TASK PROMPT ::
Scan the records for the word "sample". Copy each line that includes it.

INPUT MATERIAL ::
------------------------

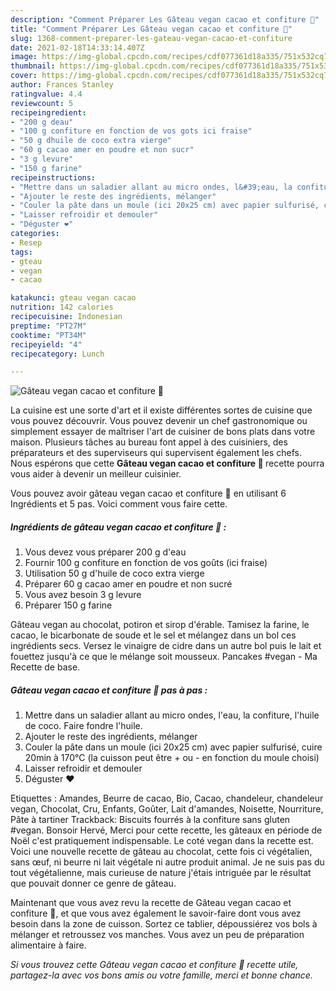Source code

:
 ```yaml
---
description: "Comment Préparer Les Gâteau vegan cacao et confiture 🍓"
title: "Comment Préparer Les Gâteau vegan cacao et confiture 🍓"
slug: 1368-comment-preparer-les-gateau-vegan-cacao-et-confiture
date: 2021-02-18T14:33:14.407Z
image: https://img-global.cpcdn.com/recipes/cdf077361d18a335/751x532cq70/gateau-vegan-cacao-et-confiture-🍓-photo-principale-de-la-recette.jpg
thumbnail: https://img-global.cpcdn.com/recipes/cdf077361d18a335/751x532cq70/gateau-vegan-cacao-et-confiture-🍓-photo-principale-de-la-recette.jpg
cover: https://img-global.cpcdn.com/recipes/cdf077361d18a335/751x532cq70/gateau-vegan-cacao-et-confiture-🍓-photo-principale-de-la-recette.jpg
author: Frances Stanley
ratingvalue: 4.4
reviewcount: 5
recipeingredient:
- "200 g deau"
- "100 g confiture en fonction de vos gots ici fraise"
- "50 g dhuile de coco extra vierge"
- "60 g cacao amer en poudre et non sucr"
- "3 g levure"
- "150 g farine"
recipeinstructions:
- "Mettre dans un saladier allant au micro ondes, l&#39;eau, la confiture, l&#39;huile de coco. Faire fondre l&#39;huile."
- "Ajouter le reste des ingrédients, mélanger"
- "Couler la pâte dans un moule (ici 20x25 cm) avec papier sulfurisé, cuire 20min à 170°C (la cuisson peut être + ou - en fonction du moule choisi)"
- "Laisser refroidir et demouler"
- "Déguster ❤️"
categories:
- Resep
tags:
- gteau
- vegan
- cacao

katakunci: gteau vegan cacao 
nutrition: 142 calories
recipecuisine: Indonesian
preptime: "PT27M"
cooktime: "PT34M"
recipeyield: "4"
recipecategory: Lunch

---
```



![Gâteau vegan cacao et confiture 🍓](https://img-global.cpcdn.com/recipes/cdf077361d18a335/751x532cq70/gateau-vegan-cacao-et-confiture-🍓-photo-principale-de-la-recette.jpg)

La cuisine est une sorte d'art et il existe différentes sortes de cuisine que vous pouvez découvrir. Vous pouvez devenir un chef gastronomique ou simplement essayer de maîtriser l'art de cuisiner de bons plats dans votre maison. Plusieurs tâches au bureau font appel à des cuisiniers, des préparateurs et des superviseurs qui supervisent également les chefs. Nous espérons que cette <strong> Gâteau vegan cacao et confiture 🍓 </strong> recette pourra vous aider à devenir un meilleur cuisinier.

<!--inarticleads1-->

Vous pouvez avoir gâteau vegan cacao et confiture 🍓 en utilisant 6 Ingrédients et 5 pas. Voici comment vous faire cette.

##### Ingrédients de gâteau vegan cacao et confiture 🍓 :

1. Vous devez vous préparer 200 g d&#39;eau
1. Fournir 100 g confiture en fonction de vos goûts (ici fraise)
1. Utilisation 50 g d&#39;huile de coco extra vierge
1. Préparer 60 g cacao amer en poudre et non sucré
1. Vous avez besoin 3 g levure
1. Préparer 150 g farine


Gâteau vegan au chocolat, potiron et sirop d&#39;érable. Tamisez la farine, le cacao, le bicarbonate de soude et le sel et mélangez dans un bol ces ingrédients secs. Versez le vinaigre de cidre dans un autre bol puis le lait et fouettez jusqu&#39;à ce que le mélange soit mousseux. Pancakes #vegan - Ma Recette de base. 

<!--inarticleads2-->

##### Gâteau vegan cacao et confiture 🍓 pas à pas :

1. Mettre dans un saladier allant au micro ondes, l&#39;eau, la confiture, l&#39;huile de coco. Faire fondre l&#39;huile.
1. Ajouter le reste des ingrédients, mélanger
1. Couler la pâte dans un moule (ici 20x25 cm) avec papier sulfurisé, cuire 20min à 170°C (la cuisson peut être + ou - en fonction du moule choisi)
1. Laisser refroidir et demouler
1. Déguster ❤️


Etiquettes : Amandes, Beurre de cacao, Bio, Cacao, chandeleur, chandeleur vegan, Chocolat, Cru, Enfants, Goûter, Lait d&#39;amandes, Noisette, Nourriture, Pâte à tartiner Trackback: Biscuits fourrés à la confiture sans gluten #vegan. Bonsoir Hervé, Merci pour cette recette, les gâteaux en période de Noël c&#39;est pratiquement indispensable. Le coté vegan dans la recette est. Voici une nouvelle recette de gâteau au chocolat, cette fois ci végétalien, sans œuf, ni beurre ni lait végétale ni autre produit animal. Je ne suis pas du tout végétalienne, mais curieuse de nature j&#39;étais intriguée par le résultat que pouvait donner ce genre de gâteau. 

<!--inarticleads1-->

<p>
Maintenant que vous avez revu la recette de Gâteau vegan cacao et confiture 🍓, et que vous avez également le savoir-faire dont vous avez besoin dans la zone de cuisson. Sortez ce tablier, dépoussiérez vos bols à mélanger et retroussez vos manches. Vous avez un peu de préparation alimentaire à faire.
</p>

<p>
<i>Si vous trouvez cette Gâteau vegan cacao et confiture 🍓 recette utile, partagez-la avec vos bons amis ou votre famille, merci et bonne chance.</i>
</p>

------------------------

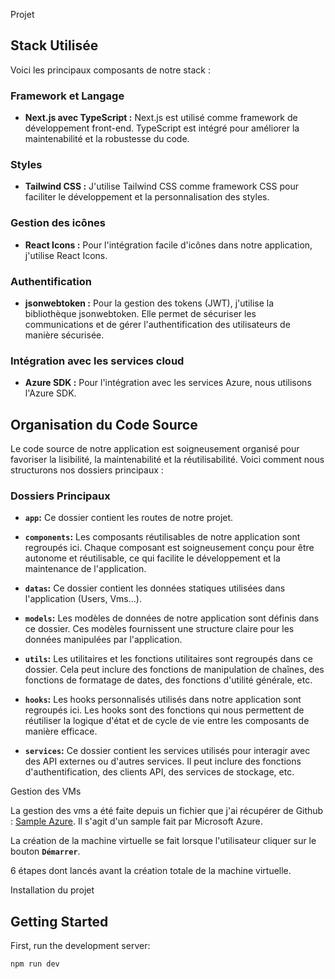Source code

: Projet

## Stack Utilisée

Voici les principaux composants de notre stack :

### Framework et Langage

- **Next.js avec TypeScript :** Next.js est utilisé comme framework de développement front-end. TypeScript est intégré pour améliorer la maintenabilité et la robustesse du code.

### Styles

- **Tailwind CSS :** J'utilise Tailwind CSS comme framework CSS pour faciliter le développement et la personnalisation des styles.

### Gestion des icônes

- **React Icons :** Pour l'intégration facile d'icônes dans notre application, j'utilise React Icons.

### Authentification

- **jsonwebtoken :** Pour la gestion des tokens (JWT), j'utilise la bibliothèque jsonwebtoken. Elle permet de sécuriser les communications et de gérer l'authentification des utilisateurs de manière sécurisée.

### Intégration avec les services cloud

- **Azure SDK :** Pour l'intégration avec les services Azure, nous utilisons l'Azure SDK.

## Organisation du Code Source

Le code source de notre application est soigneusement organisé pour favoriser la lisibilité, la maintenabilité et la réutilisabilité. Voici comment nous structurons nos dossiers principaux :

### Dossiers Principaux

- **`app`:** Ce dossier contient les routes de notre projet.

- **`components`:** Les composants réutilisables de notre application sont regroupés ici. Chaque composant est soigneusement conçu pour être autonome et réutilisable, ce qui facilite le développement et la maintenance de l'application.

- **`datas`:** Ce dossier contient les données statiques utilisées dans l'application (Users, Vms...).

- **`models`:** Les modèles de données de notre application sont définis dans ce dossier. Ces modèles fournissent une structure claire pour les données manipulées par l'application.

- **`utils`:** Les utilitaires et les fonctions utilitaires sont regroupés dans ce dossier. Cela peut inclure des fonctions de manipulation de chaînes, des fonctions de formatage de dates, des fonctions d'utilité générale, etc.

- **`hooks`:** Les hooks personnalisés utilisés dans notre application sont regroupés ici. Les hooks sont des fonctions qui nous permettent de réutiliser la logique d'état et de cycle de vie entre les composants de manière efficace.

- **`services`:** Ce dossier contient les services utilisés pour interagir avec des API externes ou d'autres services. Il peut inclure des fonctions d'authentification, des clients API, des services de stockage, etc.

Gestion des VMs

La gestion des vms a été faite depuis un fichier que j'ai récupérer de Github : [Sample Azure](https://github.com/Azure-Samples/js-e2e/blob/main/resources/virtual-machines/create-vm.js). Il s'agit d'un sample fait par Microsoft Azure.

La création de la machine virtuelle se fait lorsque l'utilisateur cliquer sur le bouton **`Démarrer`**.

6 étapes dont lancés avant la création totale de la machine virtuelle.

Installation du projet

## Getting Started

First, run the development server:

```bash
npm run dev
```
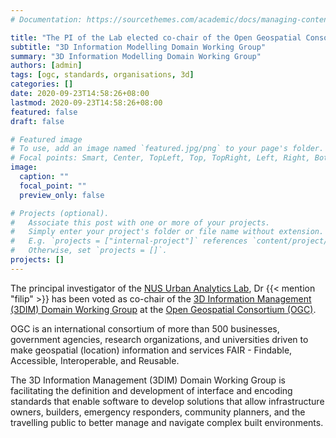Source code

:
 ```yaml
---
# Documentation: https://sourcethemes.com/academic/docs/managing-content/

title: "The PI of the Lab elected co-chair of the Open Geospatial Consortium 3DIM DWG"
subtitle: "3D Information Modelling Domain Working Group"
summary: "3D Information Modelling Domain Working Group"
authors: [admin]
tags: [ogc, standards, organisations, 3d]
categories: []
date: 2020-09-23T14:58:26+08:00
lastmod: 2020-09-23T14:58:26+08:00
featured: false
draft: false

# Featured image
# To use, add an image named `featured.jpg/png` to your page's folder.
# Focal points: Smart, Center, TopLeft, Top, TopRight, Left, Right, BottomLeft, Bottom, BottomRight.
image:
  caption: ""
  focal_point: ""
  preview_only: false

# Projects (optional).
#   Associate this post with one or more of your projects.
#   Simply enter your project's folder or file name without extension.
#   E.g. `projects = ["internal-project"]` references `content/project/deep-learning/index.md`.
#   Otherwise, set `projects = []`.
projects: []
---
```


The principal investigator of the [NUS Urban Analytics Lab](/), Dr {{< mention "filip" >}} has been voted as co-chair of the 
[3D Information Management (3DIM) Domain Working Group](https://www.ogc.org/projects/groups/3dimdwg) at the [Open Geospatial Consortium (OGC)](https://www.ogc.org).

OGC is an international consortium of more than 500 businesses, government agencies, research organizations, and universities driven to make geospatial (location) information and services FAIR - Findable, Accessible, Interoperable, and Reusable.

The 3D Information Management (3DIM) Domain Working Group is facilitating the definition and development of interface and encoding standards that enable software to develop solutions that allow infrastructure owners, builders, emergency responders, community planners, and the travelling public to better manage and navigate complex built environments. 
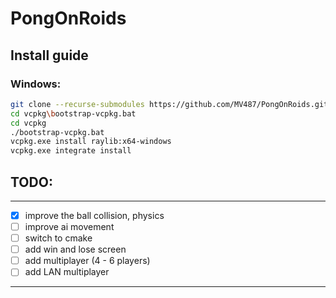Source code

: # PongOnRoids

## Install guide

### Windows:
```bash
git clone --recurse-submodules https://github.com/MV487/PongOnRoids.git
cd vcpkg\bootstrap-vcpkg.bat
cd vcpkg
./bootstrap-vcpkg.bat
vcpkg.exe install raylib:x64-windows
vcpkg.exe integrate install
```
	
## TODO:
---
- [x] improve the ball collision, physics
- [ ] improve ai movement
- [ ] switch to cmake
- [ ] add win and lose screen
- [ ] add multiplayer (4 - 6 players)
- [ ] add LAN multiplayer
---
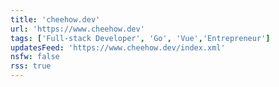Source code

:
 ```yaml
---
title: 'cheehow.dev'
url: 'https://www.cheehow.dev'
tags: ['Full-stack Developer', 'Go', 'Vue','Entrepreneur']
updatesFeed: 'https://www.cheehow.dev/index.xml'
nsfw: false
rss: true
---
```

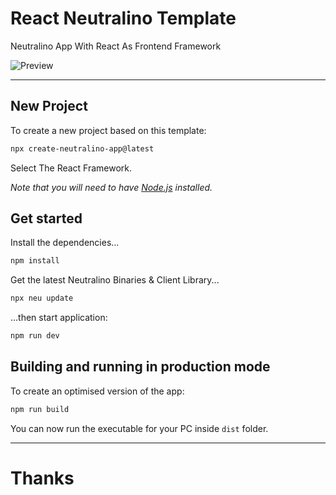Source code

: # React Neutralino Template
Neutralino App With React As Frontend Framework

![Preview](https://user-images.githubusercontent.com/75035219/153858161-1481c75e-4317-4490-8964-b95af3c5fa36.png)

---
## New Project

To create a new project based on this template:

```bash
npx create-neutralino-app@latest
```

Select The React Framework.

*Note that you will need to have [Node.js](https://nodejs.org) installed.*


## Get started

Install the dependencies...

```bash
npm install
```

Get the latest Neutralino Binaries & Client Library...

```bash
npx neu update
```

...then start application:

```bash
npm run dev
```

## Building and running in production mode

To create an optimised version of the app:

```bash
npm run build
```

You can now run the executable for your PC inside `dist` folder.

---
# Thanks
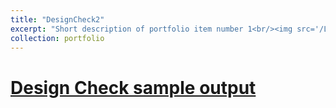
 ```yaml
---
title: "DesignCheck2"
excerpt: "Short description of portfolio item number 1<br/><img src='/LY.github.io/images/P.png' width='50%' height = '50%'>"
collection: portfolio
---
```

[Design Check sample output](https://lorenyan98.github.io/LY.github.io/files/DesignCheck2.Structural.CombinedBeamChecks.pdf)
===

------------------------

WRITTEN SOLUTION ::
La gestion des vms a été faite depuis un fichier que j'ai récupérer de Github : [Sample Azure](https://github.com/Azure-Samples/js-e2e/blob/main/resources/virtual-machines/create-vm.js). Il s'agit d'un sample fait par Microsoft Azure.
[Design Check sample output](https://lorenyan98.github.io/LY.github.io/files/DesignCheck2.Structural.CombinedBeamChecks.pdf)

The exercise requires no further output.